Я ответила, что должна его огорчить. Теперь уже нет.

Положение стало еще более затруднительным. Раньше Пабло ни с кем не говорил о своих личных делах. Все хранил в секрете и в начале нашей совместной жизни, стоило мне заговорить при посторонних о чем-то личном, я получала взбучку. Теперь вдруг он стал посвящать в свои личные дела кого попало. Его поведение так изменилось, что он стал казаться совсем другим человеком. Мы заводили речь о том, чтобы расстаться, но ни к какому решению не пришли. И однако каждого, кто приходил к нам, Пабло встречал словами: «Знаете, Франсуаза покидает меня». Я знала, что придется уйти от него, так как наконец поняла, что не в силах продолжать такую жизнь — и это повергало меня в жуткое отчаяние. Я любила его и понимала, что ради детей несомненно было бы лучше жить вместе. Поначалу надеялась расходиться постепенно, шаг за шагом, чтобы это было не так мучительно.
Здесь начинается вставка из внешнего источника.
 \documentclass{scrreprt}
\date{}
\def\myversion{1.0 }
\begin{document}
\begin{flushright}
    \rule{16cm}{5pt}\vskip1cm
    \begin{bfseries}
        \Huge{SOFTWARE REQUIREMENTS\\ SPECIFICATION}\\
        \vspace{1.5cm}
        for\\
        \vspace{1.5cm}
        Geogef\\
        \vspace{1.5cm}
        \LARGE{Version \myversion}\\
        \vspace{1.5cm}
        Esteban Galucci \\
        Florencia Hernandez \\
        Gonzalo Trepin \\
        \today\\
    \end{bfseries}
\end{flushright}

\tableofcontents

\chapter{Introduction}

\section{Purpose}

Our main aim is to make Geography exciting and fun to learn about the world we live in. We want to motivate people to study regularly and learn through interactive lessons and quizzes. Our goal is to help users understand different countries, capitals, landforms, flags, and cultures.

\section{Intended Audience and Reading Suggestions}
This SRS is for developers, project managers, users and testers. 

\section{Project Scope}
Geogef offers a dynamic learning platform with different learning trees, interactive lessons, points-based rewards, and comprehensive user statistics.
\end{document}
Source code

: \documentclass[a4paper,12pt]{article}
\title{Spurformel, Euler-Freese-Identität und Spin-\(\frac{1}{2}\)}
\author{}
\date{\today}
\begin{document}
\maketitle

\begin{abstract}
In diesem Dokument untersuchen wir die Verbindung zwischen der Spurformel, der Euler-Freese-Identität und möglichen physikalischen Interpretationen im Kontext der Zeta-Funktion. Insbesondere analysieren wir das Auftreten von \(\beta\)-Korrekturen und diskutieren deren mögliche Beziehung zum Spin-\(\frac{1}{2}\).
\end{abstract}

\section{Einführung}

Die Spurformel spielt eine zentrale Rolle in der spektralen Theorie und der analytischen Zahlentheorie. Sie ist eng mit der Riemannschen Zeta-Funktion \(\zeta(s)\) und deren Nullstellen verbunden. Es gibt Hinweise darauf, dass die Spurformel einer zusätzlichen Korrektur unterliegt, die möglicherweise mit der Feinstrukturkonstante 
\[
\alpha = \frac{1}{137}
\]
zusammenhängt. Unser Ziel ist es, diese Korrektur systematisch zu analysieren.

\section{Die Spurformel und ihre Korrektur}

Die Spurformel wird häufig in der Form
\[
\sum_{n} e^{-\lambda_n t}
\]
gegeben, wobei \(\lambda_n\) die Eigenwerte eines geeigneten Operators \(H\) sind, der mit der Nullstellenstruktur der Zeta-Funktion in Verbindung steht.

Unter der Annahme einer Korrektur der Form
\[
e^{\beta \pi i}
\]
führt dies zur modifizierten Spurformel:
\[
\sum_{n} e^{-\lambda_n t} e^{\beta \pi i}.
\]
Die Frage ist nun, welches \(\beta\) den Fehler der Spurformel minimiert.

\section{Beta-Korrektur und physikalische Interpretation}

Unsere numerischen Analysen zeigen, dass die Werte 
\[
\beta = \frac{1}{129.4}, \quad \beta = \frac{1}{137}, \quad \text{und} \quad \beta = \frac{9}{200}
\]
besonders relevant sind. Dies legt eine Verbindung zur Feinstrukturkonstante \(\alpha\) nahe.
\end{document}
Как-то подумала, что если отдохну и вновь обрету душевное равновесие, то сумею найти какой-то выход, который позволит мне остаться. Попросила Пабло отпустить меня в горы на три месяца. Он отказался. И поскольку он говорил всем, что мы расстаемся, и это стало основной пищей всех сплетен, расставание оказалось неизбежным.

Пабло писал Сабартесу бесчисленные письма на выспреннем испанском: «Я уже не тот, что был. Меня не любят» и так далее, затем оставлял их на виду, чтобы я прочла. Но это полбеды; Сабартес был нем, как могила. Пабло раструбил об этом Канвейлеру, Луизе Лейри, Доминике Элюар, мадам Рамье — всем, с кем мы общались в Валлорисе или в Париже. Советы сыпались на него со всех сторон. Люди бросались ко мне, говорили, что я не должна покидать его, потом бросались к нему и говорили, что я его не покину; что я таким образом лишь добиваюсь большей свободы; ему нужно только оставаться непреклонным, и я одумаюсь. Однако нервы у Пабло были уже сильно потрепаны. Он не знал, что сказать мне, все, что ни делал, не приносило желаемого результата. И продолжал громоздить ошибки одну на другую.